──────── DATA FOR PROCESSING ────────

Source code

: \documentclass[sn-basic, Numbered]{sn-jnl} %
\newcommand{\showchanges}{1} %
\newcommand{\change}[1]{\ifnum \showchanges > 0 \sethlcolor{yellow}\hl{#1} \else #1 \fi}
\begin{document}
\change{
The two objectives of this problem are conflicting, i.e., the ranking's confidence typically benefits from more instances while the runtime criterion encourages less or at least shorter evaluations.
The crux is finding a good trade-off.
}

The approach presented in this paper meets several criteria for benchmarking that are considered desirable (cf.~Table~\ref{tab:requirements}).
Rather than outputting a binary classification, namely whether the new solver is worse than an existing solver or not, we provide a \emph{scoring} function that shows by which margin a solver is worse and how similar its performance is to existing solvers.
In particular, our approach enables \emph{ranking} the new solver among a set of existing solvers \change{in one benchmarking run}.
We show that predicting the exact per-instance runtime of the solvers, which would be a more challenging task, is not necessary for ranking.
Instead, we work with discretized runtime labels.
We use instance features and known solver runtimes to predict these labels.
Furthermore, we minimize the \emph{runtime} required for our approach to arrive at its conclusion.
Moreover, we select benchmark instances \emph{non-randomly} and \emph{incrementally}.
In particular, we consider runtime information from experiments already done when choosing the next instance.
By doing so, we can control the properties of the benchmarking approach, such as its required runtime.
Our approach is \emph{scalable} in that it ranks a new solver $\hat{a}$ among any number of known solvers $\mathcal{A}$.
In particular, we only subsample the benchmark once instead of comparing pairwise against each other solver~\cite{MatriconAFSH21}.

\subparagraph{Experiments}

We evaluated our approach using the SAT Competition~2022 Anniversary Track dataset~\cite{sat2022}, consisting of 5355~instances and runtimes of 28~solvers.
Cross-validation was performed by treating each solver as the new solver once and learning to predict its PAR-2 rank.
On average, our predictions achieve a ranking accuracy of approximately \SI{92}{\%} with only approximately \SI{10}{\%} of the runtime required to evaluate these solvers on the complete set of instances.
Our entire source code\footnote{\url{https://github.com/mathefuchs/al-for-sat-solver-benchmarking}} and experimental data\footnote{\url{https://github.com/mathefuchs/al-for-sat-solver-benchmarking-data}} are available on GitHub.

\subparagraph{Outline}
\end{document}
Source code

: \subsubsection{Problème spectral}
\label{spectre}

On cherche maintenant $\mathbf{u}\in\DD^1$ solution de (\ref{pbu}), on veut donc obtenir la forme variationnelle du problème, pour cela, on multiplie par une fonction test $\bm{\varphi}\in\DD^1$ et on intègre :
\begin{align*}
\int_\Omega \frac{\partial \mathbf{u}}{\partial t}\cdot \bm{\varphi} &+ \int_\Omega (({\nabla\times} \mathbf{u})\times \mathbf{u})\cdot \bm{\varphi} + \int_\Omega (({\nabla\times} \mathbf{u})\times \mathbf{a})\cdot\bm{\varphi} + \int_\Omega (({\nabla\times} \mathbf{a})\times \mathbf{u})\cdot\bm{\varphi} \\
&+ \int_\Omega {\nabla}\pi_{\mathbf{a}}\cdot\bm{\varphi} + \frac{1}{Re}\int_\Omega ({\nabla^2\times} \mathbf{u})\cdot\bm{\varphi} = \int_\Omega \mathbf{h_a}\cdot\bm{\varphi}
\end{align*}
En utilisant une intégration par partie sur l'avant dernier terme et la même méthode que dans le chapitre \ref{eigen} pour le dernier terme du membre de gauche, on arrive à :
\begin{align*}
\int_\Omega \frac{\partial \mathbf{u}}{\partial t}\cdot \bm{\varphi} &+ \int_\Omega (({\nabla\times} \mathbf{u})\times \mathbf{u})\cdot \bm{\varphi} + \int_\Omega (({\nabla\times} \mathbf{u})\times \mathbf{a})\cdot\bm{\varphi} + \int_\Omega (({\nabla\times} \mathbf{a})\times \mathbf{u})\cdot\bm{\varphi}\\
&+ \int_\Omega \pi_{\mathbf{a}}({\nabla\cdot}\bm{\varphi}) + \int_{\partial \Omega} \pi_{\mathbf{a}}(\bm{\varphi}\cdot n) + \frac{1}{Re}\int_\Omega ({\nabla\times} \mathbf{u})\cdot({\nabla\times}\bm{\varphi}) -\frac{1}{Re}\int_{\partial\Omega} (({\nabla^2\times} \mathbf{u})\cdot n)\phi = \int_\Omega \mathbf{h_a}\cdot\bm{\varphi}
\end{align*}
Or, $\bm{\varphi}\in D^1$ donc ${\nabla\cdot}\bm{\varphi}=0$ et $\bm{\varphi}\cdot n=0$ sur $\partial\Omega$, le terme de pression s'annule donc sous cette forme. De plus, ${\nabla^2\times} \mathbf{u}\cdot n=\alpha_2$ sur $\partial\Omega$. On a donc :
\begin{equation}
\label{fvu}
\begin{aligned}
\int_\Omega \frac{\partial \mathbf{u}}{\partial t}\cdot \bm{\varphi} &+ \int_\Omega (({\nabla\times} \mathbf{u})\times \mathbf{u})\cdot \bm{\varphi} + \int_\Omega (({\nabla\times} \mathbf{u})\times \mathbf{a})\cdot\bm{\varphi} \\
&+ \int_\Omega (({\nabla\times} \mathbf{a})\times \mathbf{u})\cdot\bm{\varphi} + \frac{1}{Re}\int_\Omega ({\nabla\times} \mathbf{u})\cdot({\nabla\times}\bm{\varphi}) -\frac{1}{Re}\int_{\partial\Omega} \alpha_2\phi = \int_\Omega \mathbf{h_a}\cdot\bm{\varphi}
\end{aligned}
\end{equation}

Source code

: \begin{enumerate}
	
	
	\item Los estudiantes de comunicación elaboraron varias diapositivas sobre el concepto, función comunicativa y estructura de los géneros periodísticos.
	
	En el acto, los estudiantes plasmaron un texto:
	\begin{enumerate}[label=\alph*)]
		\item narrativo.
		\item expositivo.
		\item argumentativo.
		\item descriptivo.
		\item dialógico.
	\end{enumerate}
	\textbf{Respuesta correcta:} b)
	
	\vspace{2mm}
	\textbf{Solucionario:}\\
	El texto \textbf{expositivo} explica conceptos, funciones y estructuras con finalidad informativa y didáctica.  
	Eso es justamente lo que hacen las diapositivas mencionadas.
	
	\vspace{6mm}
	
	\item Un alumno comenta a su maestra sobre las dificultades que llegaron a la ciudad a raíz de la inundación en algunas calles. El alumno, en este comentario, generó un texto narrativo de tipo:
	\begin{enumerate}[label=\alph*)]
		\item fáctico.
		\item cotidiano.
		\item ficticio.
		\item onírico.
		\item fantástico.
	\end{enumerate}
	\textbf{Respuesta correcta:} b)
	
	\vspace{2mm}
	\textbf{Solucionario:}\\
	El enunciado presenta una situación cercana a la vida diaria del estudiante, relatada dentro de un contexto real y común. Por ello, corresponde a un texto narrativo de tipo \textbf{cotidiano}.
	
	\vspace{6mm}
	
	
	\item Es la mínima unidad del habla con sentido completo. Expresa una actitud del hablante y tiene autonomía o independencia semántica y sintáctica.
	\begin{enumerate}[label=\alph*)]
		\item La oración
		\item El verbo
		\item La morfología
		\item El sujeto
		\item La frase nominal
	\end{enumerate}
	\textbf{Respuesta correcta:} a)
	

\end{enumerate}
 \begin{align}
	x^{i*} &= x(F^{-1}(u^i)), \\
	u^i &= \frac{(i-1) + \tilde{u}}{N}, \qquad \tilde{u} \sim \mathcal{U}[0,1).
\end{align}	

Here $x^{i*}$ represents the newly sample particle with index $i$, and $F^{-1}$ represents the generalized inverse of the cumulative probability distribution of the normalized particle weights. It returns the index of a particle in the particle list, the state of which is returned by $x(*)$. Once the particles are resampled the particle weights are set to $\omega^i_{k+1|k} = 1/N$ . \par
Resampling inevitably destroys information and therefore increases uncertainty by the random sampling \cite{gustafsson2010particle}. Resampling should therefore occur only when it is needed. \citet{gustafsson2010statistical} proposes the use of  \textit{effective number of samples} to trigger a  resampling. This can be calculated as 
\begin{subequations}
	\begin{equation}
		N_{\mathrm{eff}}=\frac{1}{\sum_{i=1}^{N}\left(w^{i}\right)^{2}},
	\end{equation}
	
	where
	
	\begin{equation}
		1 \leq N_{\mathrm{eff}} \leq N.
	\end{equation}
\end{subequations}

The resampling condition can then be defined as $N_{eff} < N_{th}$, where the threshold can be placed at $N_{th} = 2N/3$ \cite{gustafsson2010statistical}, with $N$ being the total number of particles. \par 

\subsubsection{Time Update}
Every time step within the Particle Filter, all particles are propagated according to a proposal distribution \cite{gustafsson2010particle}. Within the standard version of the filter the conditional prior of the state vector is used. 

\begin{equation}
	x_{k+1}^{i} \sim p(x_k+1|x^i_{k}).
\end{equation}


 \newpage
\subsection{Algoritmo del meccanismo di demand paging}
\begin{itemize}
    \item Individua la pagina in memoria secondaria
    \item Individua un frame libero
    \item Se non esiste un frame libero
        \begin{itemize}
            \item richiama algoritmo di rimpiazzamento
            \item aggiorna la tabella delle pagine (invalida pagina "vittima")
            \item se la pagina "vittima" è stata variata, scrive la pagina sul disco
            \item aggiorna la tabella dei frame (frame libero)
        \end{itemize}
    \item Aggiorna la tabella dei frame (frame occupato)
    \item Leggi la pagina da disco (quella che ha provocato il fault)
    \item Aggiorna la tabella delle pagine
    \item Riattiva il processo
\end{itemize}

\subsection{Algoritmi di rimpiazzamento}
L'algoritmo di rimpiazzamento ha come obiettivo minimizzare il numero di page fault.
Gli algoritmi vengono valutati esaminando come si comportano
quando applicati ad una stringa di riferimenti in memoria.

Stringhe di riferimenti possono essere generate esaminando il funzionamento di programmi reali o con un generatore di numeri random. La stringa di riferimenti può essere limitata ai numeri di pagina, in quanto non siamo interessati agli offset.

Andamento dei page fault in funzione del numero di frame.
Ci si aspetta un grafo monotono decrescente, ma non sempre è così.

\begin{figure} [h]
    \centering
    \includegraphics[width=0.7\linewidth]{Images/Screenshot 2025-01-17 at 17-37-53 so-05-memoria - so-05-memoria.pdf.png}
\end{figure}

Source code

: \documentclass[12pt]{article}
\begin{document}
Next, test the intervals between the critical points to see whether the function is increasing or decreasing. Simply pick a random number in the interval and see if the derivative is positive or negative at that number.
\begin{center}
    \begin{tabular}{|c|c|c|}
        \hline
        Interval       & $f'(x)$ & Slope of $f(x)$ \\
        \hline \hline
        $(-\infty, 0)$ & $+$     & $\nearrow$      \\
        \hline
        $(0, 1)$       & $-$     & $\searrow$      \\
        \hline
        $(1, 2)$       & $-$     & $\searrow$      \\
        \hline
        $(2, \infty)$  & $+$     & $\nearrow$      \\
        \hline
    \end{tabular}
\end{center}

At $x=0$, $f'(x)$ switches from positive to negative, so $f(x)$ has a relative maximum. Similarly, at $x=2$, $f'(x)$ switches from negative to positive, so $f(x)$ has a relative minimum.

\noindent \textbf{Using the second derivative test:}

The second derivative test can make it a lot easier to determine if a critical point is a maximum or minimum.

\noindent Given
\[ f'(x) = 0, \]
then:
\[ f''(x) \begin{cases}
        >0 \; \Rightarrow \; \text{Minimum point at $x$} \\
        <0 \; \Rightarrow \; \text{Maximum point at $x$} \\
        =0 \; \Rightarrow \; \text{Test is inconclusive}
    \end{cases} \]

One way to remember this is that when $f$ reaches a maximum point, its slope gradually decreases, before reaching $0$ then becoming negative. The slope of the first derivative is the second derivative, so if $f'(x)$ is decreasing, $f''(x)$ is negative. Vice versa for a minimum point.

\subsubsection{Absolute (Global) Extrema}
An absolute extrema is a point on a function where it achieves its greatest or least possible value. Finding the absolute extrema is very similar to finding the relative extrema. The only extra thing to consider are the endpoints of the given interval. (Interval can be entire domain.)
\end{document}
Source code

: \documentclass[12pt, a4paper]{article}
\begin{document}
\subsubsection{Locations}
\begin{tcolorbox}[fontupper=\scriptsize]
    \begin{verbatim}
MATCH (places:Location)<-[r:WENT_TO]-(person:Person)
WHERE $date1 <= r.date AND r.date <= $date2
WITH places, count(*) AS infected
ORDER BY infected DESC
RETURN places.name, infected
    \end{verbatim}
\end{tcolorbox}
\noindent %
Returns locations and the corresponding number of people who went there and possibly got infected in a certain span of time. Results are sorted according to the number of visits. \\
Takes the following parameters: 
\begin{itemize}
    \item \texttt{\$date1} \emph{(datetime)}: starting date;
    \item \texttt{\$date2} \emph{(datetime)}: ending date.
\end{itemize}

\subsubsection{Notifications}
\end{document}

────────

## [PROBLEM TO SOLVE]
The required output is every line above that contains the string "pagine".

## [ANSWER BOX]
            \item aggiorna la tabella delle pagine (invalida pagina "vittima")
    \item Aggiorna la tabella delle pagine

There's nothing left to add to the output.